Her piece, “In the Body of the Beholder,” is to some extent a rethinking of what all writers and teachers of personal narratives refer to as “voice.” Although it’s one of most important elements of what we call style, and although I believe that finding the right voice for a given work is essential to that work’s authenticity, still, whenever I try to describe “voice” to colleagues and/or students, I’m never quite certain that I can describe or clearly explain what I mean by the term.

Sometimes I’ll talk about “voice” as the writer’s presence and/or his/her point of view. Other times, I’ll refer to it as the sound of the person who created the work and/or the overall impression we get of the writer behind the work. To be honest, I seem to best understand “voice” as a feeling or as a sense of something palpable, something I can’t quite articulate or pin down.
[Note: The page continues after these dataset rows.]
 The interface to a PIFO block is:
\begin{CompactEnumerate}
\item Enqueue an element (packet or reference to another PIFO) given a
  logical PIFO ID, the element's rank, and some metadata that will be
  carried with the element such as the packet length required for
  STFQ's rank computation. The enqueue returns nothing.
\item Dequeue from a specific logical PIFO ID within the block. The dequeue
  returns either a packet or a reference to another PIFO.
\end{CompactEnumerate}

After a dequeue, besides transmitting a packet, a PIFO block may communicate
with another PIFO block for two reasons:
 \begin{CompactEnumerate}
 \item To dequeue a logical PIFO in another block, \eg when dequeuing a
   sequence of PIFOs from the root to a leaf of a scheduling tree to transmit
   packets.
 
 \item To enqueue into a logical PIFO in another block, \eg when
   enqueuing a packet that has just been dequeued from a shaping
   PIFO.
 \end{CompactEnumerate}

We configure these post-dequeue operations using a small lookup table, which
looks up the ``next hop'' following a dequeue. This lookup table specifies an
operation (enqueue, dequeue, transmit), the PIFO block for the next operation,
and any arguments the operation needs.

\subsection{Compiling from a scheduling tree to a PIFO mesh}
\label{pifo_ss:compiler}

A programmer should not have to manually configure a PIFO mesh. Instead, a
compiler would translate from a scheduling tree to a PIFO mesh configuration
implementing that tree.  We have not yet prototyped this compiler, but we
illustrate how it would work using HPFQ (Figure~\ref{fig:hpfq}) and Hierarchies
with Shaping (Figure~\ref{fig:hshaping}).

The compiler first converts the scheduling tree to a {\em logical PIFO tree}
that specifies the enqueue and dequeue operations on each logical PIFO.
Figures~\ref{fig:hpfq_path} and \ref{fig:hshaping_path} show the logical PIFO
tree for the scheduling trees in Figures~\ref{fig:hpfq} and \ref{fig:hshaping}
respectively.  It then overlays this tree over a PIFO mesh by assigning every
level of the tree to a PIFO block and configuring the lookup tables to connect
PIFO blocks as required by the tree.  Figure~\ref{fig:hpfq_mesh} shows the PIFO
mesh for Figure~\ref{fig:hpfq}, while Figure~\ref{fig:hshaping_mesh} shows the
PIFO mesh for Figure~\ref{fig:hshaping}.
If you have any of these same hesitations, I recommend that you take a look at Kim’s thoughtful, intelligent, examination of this complex, elusive, matter. Like me, hopefully you’ll come away with a new understanding about what we mean when we talk about (no pun intended) voice.

MJS

IN THE BODY OF THE BEHOLDER: SOME NOTES ON VOICE
Kim Dana Kupperman

Recently, a friend remarked that talking about voice in writing felt to her like talking about God. “We can’t define it, so we talk around it,” she observed. Perhaps this is why “voice in writing”(1) has become a metaphor we’ve used too often to signify too many meanings. As I. Hashimoto points out, voice “is something we can’t discuss and analyze but can only feel or participate in” (Landmark, 76, emphasis mine). Thus, he suggests,

"We should watch out when we slip into easy generalizations about everyone having a “voice” and about “voice” being more important than anything else in writing. We ought to be careful about using vague, metaphoric language simply because we can’t quite put our fingers on something more specific (Landmark, 82).
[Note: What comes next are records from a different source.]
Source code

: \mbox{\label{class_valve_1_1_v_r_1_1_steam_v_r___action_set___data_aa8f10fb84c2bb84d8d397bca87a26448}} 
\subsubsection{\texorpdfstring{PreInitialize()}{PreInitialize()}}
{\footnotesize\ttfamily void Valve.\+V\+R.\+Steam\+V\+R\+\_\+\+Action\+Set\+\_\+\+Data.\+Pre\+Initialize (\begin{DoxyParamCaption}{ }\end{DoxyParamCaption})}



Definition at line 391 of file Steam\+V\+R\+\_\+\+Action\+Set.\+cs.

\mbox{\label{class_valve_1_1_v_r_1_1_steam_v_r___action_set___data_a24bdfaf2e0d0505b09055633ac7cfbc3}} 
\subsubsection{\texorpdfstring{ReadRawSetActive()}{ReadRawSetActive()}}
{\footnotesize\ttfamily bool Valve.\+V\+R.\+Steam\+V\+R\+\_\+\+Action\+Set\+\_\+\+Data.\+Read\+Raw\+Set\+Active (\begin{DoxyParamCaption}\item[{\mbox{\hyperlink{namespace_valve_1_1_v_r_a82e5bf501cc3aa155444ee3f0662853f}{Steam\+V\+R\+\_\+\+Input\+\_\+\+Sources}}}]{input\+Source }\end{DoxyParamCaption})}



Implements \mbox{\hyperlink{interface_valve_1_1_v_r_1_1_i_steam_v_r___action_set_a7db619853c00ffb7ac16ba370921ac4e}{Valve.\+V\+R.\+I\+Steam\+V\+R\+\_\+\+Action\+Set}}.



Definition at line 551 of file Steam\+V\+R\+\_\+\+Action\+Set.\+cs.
“Voice is produced by the body,” writes Peter Elbow, who reminds us that having a conversation about voice means that we “import connotations of the body into the discussion—and by implication, [are] interested in the role of the body in writing.”
(Landmark, xxi-xxiii).(2) To examine what voice really is, then, we might start by acknowledging the physicality of sound and that it originates in the body—where emotion is perceived, fed by all the senses and perhaps most of all by that which is heard. (3) As N. Scott Momaday reminds us: “In the beginning was the word, and it was spoken” (Way to Rainy Day Mountain, ix). Sound, as Walter Ong puts it, “situates [us] in the midst of a world” (Landmark, 29). Momaday argues that oral storytelling is one of the most powerful narrative forms; he asks that we consider which sounds are stilled and resound against silence, and which, as Adrienne Rich puts it, are weighted with “the heft of our living.” Thus, Momaday advises us to read aloud (to give sound to) the three voices he uses in The Way to Rainy Mountain so that they “remain, as they have always remained, alive at the level of the human voice. At that level their being is whole and essential” (Way to Rainy Mountain, ix).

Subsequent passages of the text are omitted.